Le site de Chantilly est d'abord une affaire militaire. Les Bouteiller de Senlis y élèvent un premier château fortifié au XIIIe siècle, sur une position qui commande l'accès au nord de Paris. La guerre de Cent Ans ravage l'édifice. En 1386, Pierre d'Orgemont, chancelier de France, acquiert le domaine et fait ériger une nouvelle forteresse. La famille le tient jusqu'en 1484 : faute d'héritier direct, Guillaume de Montmorency en hérite.

1484 : les Montmorency, bâtisseurs du Chantilly Renaissance

Guillaume de Montmorency fait de Chantilly une résidence seigneuriale, mais c'est son fils Anne qui transforme le domaine en déclaration d'ambition. Connétable de France, premier personnage du royaume après le roi sous François Ier et Henri II, Anne de Montmorency commande vers 1560 à Jean Bullant la construction du Petit Château. Ce bâtiment Renaissance est toujours debout : c'est la plus ancienne structure visible du domaine aujourd'hui.

1663 : le Grand Condé et l'âge d'or de Chantilly

Vainqueur de Rocroi à 22 ans, Louis II de Bourbon-Condé entre en rébellion pendant la Fronde : ses biens, dont Chantilly, sont confisqués. La paix des Pyrénées de 1659 les lui restitue. Rentré en grâce auprès de Louis XIV, il fait du domaine un foyer intellectuel de premier plan, y attirant Molière, La Fontaine, Bossuet. En avril 1671, son maître d'hôtel François Vatel se suicide à la suite d'une livraison de poisson manquée pour un banquet royal. Cet épisode, rapporté par Madame de Sévigné, raconte à lui seul l'exigence et le raffinement de la vie à Chantilly sous le Grand Condé.

1719 : Louis-Henri de Bourbon, Grandes Écuries et manufacture de porcelaine

Louis-Henri de Bourbon, dit Monsieur le Duc, est Premier ministre de France de 1723 à 1726. Il laisse 2 héritages durables au domaine. Il commande d'abord les Grandes Écuries, chantier d'envergure royale révélateur de sa passion pour les chevaux et la vénerie. Il fonde ensuite, vers 1730, la manufacture de porcelaine tendre de Chantilly : ses pièces à glaçure blanche et décors inspirés du Japon s'exportent dans toute l'Europe.

1789 : émigration des Condé et la démolition du Grand Château

La famille de Condé émigre dès 1789. Le domaine est déclaré bien national, les collections dispersées et vendues. Le Grand Château, symbole trop visible de l'aristocratie, est démoli vers 1798 : seuls le Petit Château et les jardins lui survivent. À la Restauration, le dernier prince de Condé, Louis-Henri-Joseph, récupère un domaine en ruine. Il meurt en 1830 sans héritier direct et lègue Chantilly à son filleul, le duc d'Aumale.

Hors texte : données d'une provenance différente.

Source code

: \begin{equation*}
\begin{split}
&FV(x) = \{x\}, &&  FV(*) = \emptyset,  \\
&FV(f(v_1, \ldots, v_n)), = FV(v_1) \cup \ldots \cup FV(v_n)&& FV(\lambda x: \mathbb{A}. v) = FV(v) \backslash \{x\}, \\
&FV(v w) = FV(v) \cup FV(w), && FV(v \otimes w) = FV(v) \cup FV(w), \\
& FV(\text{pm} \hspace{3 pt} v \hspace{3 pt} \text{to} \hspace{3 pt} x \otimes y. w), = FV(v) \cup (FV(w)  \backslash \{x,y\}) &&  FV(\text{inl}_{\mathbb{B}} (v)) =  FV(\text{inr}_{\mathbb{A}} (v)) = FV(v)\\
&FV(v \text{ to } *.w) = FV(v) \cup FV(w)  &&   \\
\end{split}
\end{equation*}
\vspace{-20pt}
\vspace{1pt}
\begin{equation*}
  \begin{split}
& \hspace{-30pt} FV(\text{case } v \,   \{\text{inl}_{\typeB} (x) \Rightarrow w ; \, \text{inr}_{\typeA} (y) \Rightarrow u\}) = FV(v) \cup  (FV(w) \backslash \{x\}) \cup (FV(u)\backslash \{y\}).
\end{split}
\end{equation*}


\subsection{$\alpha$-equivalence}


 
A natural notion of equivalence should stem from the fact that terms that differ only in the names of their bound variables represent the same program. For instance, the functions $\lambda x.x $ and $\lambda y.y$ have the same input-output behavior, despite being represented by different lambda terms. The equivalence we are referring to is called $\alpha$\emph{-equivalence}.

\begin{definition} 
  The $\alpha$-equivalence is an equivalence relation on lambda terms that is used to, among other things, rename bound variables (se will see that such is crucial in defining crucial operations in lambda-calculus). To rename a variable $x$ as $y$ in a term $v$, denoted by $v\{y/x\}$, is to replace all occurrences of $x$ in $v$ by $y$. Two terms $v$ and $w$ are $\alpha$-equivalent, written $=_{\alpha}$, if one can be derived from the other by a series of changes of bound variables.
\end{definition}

1830 : Henri d'Orléans, duc d'Aumale

Henri d'Orléans naît en 1822, 5e fils du roi Louis-Philippe. En 1830, à 8 ans, il hérite de Chantilly de son parrain, le dernier prince de Condé. Sa vie prend 3 directions successives : militaire en Algérie, exilé en Angleterre de 1848 à 1871, collectionneur infatigable. C'est depuis Twickenham qu'il acquiert, sur les marchés européens, les peintures, les dessins et les manuscrits que vous verrez à Chantilly. La collection se constitue dans l'exil, à l'écart de la France.

1875 : la reconstruction du Grand Château, naissance du musée Condé

De retour en France en 1871, le duc d'Aumale se consacre à Chantilly. Il confie à l'architecte Honoré Daumet la reconstruction du Grand Château : le chantier dure de 1875 à 1885. L'édifice n'est pas conçu comme une résidence, mais comme un musée. Chaque salle est pensée pour recevoir une collection précise. Le duc choisit de lui donner le nom de musée Condé, en hommage aux princes qui ont façonné le domaine pendant 2 siècles avant lui.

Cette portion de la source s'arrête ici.